Sabe-se, ademais, que o dever de reparar por danos causados na prestação defeituosa de serviços dispensa a prova da culpa do prestador, bastando a comprovação do dano e do nexo de causalidade, nos termos do art. 14, caput, do CDC:

Art. 14. O fornecedor de serviços responde, independentemente da existência de culpa, pela reparação dos danos causados aos consumidores por defeitos relativos à prestação dos serviços, bem como por informações insuficientes ou inadequadas sobre sua fruição e riscos.



Acerca do dano moral, sabe-se que, na lição de YUSSEF SAID CAHALI (Dano Moral, Editora Revista dos Tribunais, 2ª edição, São Paulo, 1998), pode ser conceituado como "a privação ou diminuição daqueles bens que têm um valor precípuo na vida do homem e que são a paz, a tranquilidade de espírito, a liberdade individual, a integridade individual, a integridade física, a honra e os demais sagrados afetos, classificando-se desse modo, em dano que afeta a parte social do patrimônio moral (honra, reputação, etc.) e dano que molesta a parte afetiva do patrimônio moral (dor, tristeza, saudade, etc.), dano moral que provoca direta ou indiretamente dano patrimonial (cicatriz deformante, etc.) e dano moral puro (dor, tristeza, etc.)".

Ao julgador impõe-se cuidado na análise de sua configuração, pois meros aborrecimentos e insatisfações cotidianos, por se tratarem de fatos corriqueiros e atinentes à vida em sociedade, não se deve atribuir indenização.

Diz a doutrina:

Para evitar excessos e abusos, recomenda Sérgio Cavalieri, com razão que só se deve reputar como dano moral 'a dor, vexame, sofrimento ou humilhação que fugindo à normalidade, interfira intensamente no comportamento psicológico do indivíduo, causando-lhe aflições, angústia e desequilíbrio em seu bem-estar.
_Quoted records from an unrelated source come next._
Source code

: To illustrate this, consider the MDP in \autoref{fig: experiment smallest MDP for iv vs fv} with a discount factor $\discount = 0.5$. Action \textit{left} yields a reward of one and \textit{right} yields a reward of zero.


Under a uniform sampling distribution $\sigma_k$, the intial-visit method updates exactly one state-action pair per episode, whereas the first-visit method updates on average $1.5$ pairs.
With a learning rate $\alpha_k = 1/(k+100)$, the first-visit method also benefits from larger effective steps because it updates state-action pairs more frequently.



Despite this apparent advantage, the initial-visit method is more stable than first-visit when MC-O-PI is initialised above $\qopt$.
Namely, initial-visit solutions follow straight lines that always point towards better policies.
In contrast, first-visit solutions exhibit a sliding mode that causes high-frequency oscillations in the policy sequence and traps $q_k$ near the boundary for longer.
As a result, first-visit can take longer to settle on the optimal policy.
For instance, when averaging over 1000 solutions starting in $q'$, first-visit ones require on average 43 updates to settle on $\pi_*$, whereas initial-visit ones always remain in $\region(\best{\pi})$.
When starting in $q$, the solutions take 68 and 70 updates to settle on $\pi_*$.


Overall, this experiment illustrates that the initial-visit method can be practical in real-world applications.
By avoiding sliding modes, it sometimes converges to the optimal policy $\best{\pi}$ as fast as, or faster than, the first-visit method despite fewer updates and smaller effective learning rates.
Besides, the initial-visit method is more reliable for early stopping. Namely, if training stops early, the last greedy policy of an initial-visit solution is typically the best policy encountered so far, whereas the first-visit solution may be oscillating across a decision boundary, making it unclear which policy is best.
Mero dissabor, aborrecimento, mágoa, irritação ou sensibilidade exarcerbada estão fora da órbita do dano moral, porquanto, além de fazerem parte da normalidade do nosso diaadia, no trabalho, no trânsito, entre os amigos e até no ambiente familiar, tais situações não são intensas e duradouras, a ponto de romper o equilíbrio psicológico do indivíduo. (Responsabilidade Civil, Carlos Roberto Gonçalves, Editora Saraiva, 8ª edição, São Paulo).



RUI STOCO in "Tratado de responsabilidade civil: responsabilidade civil e sua interpretação doutrinária e jurisprudencial", 5ª ed., São Paulo, Revista dos Tribunais, 2.001, p. 1395 adverte:

O Brasil corre o risco de o instituto da responsabilidade civil por dano moral, tal como ocorre aliunde, balalizar-se e desmoralizar-se, por força dos desvios de enfoque, do desregramento específico e do abandono aos princípios e preceitos de superdireito, estabelecidos na nossa Lei de Introdução ao Código Civil.



Extrai-se dos autos que, o prazo final de entrega do imóvel, já considerada a tolerância, era fevereiro/2013, sendo que, até dezembro/2012, a construção sequer havia sido iniciada, como demonstram as imagens de fl. 75 - e que, diga-se de passagem, as obras, até o presente momento, não foram iniciadas.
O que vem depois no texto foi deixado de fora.